• WHAT YOU SHOULD DO: Take the entries below and print only the lines from the one with "- The Project is written in Java Language." through the one with "Rates, and Risk", exactly as they stand, both ends included.

RECORD SET Block Start

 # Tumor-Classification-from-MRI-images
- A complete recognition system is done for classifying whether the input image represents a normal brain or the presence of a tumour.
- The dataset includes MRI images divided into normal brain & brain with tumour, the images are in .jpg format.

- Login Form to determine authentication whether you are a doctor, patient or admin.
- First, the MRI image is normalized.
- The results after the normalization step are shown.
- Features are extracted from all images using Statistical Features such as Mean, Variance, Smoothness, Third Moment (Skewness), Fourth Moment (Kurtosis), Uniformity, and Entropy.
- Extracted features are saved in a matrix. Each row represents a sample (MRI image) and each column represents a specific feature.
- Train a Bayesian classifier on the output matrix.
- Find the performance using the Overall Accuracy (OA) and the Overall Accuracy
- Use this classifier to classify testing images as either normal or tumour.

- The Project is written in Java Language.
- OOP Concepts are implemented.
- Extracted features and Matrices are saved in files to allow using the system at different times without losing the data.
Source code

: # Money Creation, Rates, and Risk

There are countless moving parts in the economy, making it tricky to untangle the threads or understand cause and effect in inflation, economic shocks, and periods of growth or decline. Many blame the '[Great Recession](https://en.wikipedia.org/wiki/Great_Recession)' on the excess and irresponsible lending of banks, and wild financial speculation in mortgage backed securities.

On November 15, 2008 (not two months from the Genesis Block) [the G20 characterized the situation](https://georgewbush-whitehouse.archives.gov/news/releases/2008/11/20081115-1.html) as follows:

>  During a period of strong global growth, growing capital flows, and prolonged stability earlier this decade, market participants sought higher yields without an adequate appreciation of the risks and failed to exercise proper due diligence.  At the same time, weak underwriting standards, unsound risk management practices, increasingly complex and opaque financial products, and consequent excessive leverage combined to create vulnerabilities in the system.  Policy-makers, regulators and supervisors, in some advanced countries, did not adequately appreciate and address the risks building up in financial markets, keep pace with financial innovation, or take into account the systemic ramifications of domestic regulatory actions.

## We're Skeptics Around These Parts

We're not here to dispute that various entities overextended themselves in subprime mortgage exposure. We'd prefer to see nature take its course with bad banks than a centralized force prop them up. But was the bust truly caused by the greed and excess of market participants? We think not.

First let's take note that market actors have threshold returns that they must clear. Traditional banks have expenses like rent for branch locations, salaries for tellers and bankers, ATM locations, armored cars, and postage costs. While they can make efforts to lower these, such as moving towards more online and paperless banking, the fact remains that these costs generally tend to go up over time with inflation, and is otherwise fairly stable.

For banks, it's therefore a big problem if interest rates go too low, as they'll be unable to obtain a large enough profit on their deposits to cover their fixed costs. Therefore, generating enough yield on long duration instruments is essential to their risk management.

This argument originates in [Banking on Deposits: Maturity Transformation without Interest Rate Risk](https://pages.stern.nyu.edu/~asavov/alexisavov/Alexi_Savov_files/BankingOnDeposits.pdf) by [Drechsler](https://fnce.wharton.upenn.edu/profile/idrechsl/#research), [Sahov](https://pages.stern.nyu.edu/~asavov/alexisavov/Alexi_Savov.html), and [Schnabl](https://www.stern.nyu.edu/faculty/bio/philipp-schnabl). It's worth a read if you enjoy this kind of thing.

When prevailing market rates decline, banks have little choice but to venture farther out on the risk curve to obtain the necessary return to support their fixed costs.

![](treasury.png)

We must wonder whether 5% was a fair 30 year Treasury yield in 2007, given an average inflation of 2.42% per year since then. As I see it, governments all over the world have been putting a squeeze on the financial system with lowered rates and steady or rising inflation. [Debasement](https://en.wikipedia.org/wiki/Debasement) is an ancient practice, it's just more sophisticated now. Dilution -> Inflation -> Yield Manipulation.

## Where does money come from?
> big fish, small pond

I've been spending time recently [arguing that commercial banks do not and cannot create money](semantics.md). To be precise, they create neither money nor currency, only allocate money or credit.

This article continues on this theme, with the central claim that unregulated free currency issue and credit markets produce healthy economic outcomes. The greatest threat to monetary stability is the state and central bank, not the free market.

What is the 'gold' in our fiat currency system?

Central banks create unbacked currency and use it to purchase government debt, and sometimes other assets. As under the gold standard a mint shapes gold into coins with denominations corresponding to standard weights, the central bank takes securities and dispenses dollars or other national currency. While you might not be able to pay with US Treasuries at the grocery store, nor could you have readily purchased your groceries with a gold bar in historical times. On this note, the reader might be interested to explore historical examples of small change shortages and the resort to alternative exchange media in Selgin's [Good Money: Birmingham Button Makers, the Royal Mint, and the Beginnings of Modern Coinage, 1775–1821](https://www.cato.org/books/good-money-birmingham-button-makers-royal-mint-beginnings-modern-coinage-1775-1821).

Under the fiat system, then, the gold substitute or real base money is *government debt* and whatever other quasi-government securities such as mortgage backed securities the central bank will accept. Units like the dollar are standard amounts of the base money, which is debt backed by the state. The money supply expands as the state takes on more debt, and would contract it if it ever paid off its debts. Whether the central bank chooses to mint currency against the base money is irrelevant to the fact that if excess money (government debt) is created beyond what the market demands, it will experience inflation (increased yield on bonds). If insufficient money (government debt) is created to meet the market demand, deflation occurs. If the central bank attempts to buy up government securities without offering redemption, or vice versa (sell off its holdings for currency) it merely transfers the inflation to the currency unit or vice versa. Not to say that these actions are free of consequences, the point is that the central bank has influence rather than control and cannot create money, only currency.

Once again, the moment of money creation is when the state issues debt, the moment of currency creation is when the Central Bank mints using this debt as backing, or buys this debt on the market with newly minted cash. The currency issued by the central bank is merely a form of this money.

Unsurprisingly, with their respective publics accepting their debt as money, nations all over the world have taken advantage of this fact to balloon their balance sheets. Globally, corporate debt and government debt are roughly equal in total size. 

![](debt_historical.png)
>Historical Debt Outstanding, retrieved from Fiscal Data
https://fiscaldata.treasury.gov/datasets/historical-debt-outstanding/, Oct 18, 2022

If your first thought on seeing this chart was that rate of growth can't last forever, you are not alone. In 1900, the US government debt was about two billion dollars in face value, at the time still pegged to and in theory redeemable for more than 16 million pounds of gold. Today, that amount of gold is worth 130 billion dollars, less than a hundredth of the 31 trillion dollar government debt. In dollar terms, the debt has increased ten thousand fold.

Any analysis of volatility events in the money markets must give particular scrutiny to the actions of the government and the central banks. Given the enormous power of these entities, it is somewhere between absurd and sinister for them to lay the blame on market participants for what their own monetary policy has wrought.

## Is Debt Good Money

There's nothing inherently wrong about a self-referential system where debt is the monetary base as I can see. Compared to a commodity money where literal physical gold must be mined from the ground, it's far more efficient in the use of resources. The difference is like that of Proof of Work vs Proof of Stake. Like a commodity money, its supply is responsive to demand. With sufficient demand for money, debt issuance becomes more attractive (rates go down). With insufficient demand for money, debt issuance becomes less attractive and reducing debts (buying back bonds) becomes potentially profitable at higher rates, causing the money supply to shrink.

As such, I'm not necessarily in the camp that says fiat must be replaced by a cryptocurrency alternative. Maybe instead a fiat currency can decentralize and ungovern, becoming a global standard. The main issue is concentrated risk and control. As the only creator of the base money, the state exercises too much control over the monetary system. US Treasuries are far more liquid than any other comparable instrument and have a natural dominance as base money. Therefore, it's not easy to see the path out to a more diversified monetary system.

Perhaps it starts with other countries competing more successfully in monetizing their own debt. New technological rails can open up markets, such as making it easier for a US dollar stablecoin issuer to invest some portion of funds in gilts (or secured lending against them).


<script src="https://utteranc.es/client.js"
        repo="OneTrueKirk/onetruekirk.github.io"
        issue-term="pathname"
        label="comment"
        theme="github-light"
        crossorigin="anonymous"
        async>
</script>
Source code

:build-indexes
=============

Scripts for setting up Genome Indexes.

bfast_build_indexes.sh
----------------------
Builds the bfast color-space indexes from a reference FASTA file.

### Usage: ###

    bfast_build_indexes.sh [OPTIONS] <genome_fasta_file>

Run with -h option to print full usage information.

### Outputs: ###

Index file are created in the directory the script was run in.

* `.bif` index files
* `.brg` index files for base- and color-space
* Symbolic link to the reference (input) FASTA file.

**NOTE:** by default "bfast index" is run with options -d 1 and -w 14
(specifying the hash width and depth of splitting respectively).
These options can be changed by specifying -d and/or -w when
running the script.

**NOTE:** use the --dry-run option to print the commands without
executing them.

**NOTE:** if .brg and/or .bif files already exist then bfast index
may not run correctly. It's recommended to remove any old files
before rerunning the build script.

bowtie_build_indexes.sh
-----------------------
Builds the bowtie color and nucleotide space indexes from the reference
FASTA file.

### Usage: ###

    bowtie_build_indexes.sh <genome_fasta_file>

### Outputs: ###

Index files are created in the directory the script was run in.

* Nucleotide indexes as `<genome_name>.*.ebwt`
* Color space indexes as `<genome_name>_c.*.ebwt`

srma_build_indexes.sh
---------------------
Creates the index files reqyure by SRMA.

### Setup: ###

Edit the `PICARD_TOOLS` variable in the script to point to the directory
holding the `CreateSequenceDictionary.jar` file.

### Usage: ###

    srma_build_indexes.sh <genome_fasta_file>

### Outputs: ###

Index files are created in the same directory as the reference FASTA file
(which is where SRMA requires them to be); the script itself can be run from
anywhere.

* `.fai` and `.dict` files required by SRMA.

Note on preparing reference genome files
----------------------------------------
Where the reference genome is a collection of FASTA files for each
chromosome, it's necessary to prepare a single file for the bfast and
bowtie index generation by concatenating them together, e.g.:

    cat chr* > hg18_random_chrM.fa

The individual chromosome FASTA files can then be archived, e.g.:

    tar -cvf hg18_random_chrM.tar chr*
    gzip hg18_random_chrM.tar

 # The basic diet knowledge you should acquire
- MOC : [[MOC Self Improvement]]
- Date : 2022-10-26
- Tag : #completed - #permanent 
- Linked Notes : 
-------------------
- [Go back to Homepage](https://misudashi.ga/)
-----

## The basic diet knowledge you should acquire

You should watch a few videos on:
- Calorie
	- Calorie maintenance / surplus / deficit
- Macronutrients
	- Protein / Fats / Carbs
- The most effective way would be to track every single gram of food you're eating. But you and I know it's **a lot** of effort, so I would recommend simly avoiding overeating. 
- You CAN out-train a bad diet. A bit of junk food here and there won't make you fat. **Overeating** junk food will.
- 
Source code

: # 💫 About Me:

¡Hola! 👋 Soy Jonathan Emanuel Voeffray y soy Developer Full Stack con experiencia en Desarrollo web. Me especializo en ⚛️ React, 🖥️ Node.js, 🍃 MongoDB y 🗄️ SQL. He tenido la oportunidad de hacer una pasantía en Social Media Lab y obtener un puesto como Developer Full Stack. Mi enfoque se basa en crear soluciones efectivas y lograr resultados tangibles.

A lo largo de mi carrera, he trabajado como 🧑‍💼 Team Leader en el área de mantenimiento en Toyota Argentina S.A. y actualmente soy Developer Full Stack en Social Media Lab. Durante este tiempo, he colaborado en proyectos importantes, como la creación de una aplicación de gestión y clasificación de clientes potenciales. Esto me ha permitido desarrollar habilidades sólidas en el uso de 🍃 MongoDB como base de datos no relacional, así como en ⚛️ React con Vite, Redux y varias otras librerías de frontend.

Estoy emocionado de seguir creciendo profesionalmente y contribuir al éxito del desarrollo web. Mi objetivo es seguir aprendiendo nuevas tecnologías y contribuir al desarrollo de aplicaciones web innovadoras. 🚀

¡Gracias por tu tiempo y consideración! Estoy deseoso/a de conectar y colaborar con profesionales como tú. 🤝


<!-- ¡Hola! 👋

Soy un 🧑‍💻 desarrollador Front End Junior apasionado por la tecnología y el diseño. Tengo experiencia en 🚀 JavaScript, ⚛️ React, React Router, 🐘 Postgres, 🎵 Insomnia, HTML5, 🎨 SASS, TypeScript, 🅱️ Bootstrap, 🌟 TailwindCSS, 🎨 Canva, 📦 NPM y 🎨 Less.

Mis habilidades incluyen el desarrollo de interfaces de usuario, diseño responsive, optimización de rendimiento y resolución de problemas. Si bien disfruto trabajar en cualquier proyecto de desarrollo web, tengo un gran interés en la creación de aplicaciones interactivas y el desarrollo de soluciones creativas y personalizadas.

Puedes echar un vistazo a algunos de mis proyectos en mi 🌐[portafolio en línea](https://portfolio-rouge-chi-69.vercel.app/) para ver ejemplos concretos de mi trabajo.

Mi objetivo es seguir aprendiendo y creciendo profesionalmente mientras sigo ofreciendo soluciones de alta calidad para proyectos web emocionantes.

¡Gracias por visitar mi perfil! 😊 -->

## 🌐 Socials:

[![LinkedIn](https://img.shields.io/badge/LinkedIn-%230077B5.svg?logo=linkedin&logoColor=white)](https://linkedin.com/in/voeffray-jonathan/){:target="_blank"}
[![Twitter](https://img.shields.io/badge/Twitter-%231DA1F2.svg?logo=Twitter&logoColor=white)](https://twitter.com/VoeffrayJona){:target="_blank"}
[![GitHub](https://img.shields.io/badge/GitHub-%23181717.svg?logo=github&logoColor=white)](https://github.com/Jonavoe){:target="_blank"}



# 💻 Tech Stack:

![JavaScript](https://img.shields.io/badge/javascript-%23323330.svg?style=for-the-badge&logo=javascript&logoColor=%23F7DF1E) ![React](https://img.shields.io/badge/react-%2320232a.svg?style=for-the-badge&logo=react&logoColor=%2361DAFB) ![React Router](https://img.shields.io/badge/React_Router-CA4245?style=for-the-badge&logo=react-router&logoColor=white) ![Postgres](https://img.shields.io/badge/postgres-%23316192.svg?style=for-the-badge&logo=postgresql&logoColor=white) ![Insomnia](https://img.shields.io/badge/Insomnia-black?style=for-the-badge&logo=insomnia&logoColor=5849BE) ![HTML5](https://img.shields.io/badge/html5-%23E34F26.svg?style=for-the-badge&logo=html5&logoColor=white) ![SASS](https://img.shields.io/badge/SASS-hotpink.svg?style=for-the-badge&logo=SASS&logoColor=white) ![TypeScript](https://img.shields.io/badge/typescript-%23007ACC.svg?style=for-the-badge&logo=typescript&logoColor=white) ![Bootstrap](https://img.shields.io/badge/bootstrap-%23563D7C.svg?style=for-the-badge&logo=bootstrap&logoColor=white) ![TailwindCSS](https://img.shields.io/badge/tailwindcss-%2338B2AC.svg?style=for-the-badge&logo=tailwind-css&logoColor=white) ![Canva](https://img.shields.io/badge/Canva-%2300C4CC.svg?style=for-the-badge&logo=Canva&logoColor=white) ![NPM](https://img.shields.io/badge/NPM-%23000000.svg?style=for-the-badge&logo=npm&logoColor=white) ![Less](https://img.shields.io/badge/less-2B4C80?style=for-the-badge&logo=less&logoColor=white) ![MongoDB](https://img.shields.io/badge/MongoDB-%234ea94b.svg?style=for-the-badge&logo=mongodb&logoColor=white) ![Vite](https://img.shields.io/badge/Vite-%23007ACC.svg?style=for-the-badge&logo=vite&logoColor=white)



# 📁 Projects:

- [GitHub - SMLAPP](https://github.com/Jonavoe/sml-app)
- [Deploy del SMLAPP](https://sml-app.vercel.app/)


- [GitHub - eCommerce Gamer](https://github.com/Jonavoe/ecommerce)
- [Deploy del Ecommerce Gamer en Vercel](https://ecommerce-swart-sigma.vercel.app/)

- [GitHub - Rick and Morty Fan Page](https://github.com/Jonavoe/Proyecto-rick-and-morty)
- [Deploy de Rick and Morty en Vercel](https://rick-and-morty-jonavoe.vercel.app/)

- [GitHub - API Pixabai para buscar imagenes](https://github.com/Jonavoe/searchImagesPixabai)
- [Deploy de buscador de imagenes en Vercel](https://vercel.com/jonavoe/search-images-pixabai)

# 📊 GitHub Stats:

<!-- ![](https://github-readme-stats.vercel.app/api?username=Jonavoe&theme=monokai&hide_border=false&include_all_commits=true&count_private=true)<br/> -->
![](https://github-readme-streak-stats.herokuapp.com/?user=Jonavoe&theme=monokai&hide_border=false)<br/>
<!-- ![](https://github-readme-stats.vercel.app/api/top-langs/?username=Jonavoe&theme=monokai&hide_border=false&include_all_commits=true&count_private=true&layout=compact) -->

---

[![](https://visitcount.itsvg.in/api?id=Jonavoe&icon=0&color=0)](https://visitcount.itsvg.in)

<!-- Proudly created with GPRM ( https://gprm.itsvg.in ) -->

RECORD SET Block End

• OUTPUT FOR THIS TASK:
- The Project is written in Java Language.
- OOP Concepts are implemented.
- Extracted features and Matrices are saved in files to allow using the system at different times without losing the data.
Source code

: # Money Creation, Rates, and Risk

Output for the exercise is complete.